Hard case: You be the Veronica judge
Where's King Solomon when we need him?
For backsliders who've forgotten that Sunday School lesson, King Solomon remains the royal standard of child-custody-case deciders (more on him at the end of this column).
And while lots of South Carolinians, including this one, long strongly sided with the adoptive parents in the “Baby Veronica” fight, the longer that child lives in Oklahoma, the weaker our resolve for their cause gets.
Matt and Melanie Capobianco of James Island raised Veronica since birth before the child's biological father, Dusten Brown, took custody of her on Dec. 31, 2011, due to a Charleston County Family Court ruling.
The S.C. Supreme Court upheld Brown's parental right to her in July 2012.
But on June 25 of this year, the U.S. Supreme Court cleared the way for reconsideration of the case by the S.C. Supreme Court, which three weeks later ordered Veronica returned to the Capobiancos.
Brown's still got Veronica, who turns 4 next month, in Oklahoma. But for how long?
His initial legal victory was tainted in the eyes of many self-appointed judges — including me. Exhibit A: Biological mom Christy Maldonado's account that Brown rejected her offer for him to be part of their child's life.
Maldonado recapped that version in a column on our July 16 Commentary page. She wrote that during the third trimester, when she asked Brown “whether he wanted to be involved” with the baby, “he told me, by text message, that he wanted to give up all parental rights.”
Many folks, including me, also held Brown's 2011 legal trump card against him. He won custody then, in large part, because he's a member of the Cherokee Nation — despite being only 2.4 percent Cherokee. That somehow gave him preferred status for custody of 1.2 percent Cherokee Veronica under the federal Indian Child Welfare Act.
So pulling for the Capobiancos used to be easy.
I'm still pulling for them.
Now, though, it's a much tougher pull.
Back and forth
In a column on our July 25 Commentary page, Brown disputed Maldonado's story, writing: “I love my daughter with every fiber of being and I will do whatever is necessary to ensure that Veronica's interests are given the highest priority as they should be. I will admit that I made mistakes, but not supporting my unborn child and her mother was never my intent.”
Enough about what is and isn't fair to the grown-ups.
What about what is and isn't fair to the little girl?
Regardless of which adults are telling more, or less, of the truth, ponder the indisputable timing of this question:
If it was unfair to Veronica to take her away from the only family she had ever known at the age of 27 months, why wouldn't it also be unfair to her to take her away from the only family she has known for the last 20 months?
And this case isn't just a moral dilemma.
It's a thorny legal — and political — thicket.
Oklahoma Gov. Mary Fallin said Tuesday she would decline South Carolina Gov. Nikki Haley's request that she sign an extradition warrant for Brown, who surrendered to Oklahoma authorities Monday on a charge of failing to turn Veronica over. He was quickly released on bail.
But on Wednesday, Fallin issued a statement saying the Capobiancos “deserve the chance to meet with Mr. Brown and put an end to this conflict” — and that “if Mr. Brown is unwilling to cooperate with these reasonable expectations, then I will be forced to expedite his extradition request and let the issue be settled in court.”

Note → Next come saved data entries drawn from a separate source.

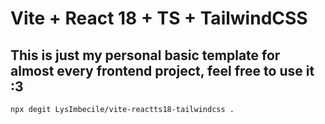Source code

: # Vite + React 18 + TS + TailwindCSS 

## This is just my personal basic template for almost every frontend project, feel free to use it :3 
```
npx degit LysImbecile/vite-reactts18-tailwindcss .
```


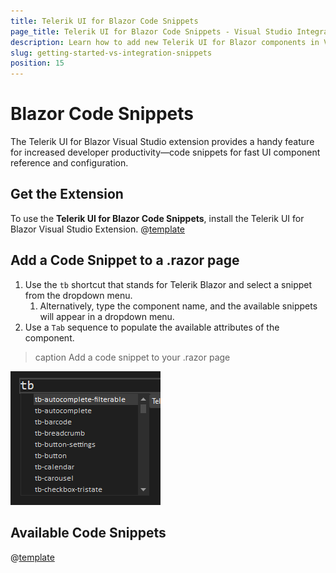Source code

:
 ```yaml
---
title: Telerik UI for Blazor Code Snippets
page_title: Telerik UI for Blazor Code Snippets - Visual Studio Integration
description: Learn how to add new Telerik UI for Blazor components in Visual Studio by using the code snippet templates provided by the Telerik Visual Studio extensions.
slug: getting-started-vs-integration-snippets
position: 15
---
```



# Blazor Code Snippets

The Telerik UI for Blazor Visual Studio extension provides a handy feature for increased developer productivity—code snippets for fast UI component reference and configuration. 

## Get the Extension

To use the **Telerik UI for Blazor Code Snippets**, install the Telerik UI for Blazor Visual Studio Extension. @[template](/_contentTemplates/common/general-info.md#vsx-download)

## Add a Code Snippet to a .razor page

1. Use the `tb` shortcut that stands for Telerik Blazor and select a snippet from the dropdown menu.
    1. Alternatively, type the component name, and the available snippets will appear in a dropdown menu. 
1. Use a `Tab` sequence to populate the available attributes of the component.

>caption Add a code snippet to your .razor page

![add a code snippet](images/snippets.png)

## Available Code Snippets

@[template](/_contentTemplates/common/general-info.md#code-snippets-table)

And hey, both Republican governors have agreed to keep their states out of Obama-care's Medicaid expansion.
Splitting the difference
Just don't expect the Capobiancos or Brown to agree on giving up their battles for full custody. Don't expect any 21st century judges to render any win-win verdicts, either.
Way back to King Solomon:
Two women gave birth a few nights apart in the same house. One baby died.
Both moms claimed the surviving child.
When they pleaded their cases to King Solomon, he called for a sword to “divide” the infant so each mother could have half. From Kings 3:26-27 (King James Version):
“Then spake the woman whose the living child was unto the king, for her bowels yearned upon her son, and she said, O my lord, give her the living child, and in no wise slay it. But the other said, Let it be neither mine nor thine, but divide it. Then the king answered and said, Give her the living child, and in no wise slay it: she is the mother thereof.”
OK, so that enlightened monarch is very long (nearly 30 centuries) gone.
Yet child-custody warfare's collateral damage to youngsters persists.
And you need not be Christian — or Jewish — to wish King Solomon was still around to sort out this mess.